Wednesday, December 22, 2010
Sunday, December 19, 2010
Last week, I had a marvelous adventure in, shall we say, vintage casual.
See, every year around Christmastime, NYC reintroduces a few vintage subway cars back into the line, and lucky passengers get to ride on them, taking a trip down memory lane ... er, memory track, as it were. Levys' Unique New York planned ahead for a vintage subway car that would leave from the Lower East Side, head to Queens, and come back, and encouraged New Yorkers to "Party Like It's 1912," by dressing up in period attire, bringing tea and cookies, and listening to live ragtime ... all while riding a jostling, jerking vintage subway car.
My dear roommate agreed to dress up with me (with these sorts of things, it's usually best to bring a friend for two reasons: so you aren't the only person dressed up strangely, and so that if the event is full of crazy people you have some protection), and after church we and another friend grabbed lunch and headed downtown. After some navigational mishaps on my part (shocker), we made it to the party. Hastily hopping on a subway car, we moved through a couple cars looking for classmates and admiring the costumes of people who seemed rather normal, except for owning complete Victorian/pre-WWI-era outfits.

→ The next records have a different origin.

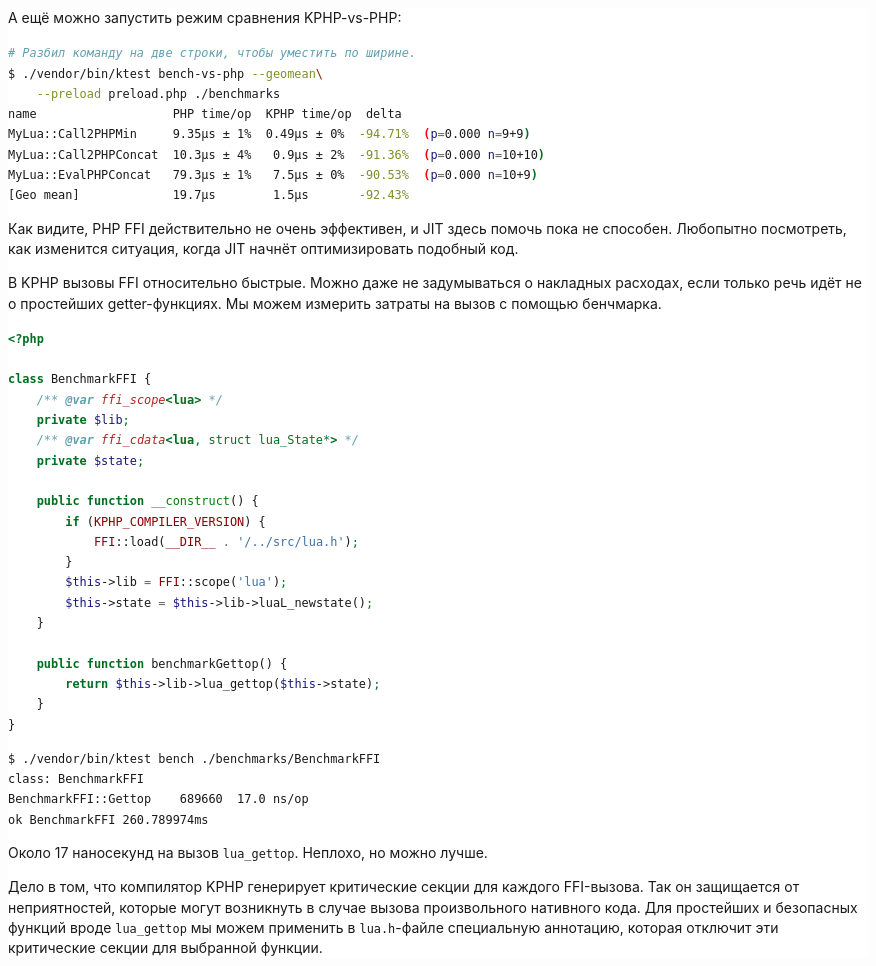 А ещё можно запустить режим сравнения KPHP-vs-PHP:

```bash
# Разбил команду на две строки, чтобы уместить по ширине.
$ ./vendor/bin/ktest bench-vs-php --geomean\
    --preload preload.php ./benchmarks
name                   PHP time/op  KPHP time/op  delta
MyLua::Call2PHPMin     9.35µs ± 1%  0.49µs ± 0%  -94.71%  (p=0.000 n=9+9)
MyLua::Call2PHPConcat  10.3µs ± 4%   0.9µs ± 2%  -91.36%  (p=0.000 n=10+10)
MyLua::EvalPHPConcat   79.3µs ± 1%   7.5µs ± 0%  -90.53%  (p=0.000 n=10+9)
[Geo mean]             19.7µs        1.5µs       -92.43%
```

Как видите, PHP FFI действительно не очень эффективен, и JIT здесь помочь пока не способен. Любопытно посмотреть, как изменится ситуация, когда JIT начнёт оптимизировать подобный код.

В KPHP вызовы FFI относительно быстрые. Можно даже не задумываться о накладных расходах, если только речь идёт не о простейших getter-функциях. Мы можем измерить затраты на вызов с помощью бенчмарка.

```php
<?php

class BenchmarkFFI {
    /** @var ffi_scope<lua> */
    private $lib;
    /** @var ffi_cdata<lua, struct lua_State*> */
    private $state;

    public function __construct() {
        if (KPHP_COMPILER_VERSION) {
            FFI::load(__DIR__ . '/../src/lua.h');
        }
        $this->lib = FFI::scope('lua');
        $this->state = $this->lib->luaL_newstate();
    }

    public function benchmarkGettop() {
        return $this->lib->lua_gettop($this->state);
    }
}
```

```bash
$ ./vendor/bin/ktest bench ./benchmarks/BenchmarkFFI
class: BenchmarkFFI
BenchmarkFFI::Gettop	689660	17.0 ns/op
ok BenchmarkFFI 260.789974ms
```

Около 17 наносекунд на вызов `lua_gettop`. Неплохо, но можно лучше.
 
Дело в том, что компилятор KPHP генерирует критические секции для каждого FFI-вызова. Так он защищается от неприятностей, которые могут возникнуть в случае вызова произвольного нативного кода. Для простейших и безопасных функций вроде `lua_gettop` мы можем применить в `lua.h`-файле специальную аннотацию, которая отключит эти критические секции для выбранной функции.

After we found one more friend (a smartly-dressed chap with impeccable core balance), the train finally got moving. The live ragtime band played, the lights flickered off and back on, and couples danced like the Titanic had never sunk. The train was extraordinarily bumpy, so while all this quaint, wonderful stuff was going on, I (and a few others) began stumbling on top of people, who were also stumbling on top of us. Unlike a normal commute, in which needless bumping of strangers gets a death glare at the very least, everyone just chuckled and held on tightly. Our tour guide, a man in a gleaming white suit with one of the most impressive moustaches I've ever seen in person, seemed to be the only one who could (or dared) move through the densely-packed subway car (though the smartly-dressed chap and a few others did manage to simply stand and not fall over).
After a few stops, a series of remarkable things happened. Our mustachioed tour guide and some charitable man began pouring tea (a delicious, spicy herbal blend) into dixie cups and asking us quite properly "one lump or two?" Then a woman came forward with a silver tray of goodies. Then a man passed forward a package of shortbread cookies. It was New York City, on a rainy Sunday afternoon, and there were strangers sharing food with each other in the subway. Truly, it was a miraculous thing. Even as we (and by we, I mean I) fell on top of our newest and closest best friends, everyone smiled. This was partly because the music and jostling made conversation difficult, but partly because it was such a very nice experience. Not everyone dressed for the period, but most had (minus the modern cameras and videocameras and flip phones in use to document the event), and it was delightful.
We made it to the end of the line, hopped off, found more friends, and eventually got back on. It was more of the same, except that the band had moved to the other end of the train, and in order to get to the music, we had to pass through a series of moving vintage subway cars. I mention this only because it was a lifelong dream I didn't know I had — that is, until I was standing there, grabbing the handle of the next car, watching the tracks whoosh by underneath me, and I realized I had waited my whole life to do that. Huzzah!
Where were the economics you ask? Well, beyond the signs advertising $0.12 subway fare (a constant remind of inflation and bygone times), I was struck by how little had really changed in the economics of it all. The women wore ruffles and the men wore hats, but getting dressed up for a party was universal (and something I've been promoting for years). The ride was much bumpier (the MTA has done something right since 1912!), but the subway still got people to their destinations. The ads were quaint and promoted enviable prices, but good music and good food still brings people together, no matter what a gallon of milk costs by comparison. The band played much differently, but couples in love still danced.
At its heart, economics is about the choices people make. Choices like dressing up and riding the subway for a few hours. Choices like buying subway fare. Choices like not putting enough lifeboats onboard the "unsinkable" luxury liner that sank in 1912. Even though many of our choices (and the rational behind them) have changed dramatically, it's nice to know that parties, food, and music still bring people together, be it in 1912 or 2010.
I partied like it was 1912 in:
Gray menswear capris, black tights, black long-sleeved shirt, gray lace suspenders, black and gray newsboy cap, and gray ballet flats. (I was a newsboy!)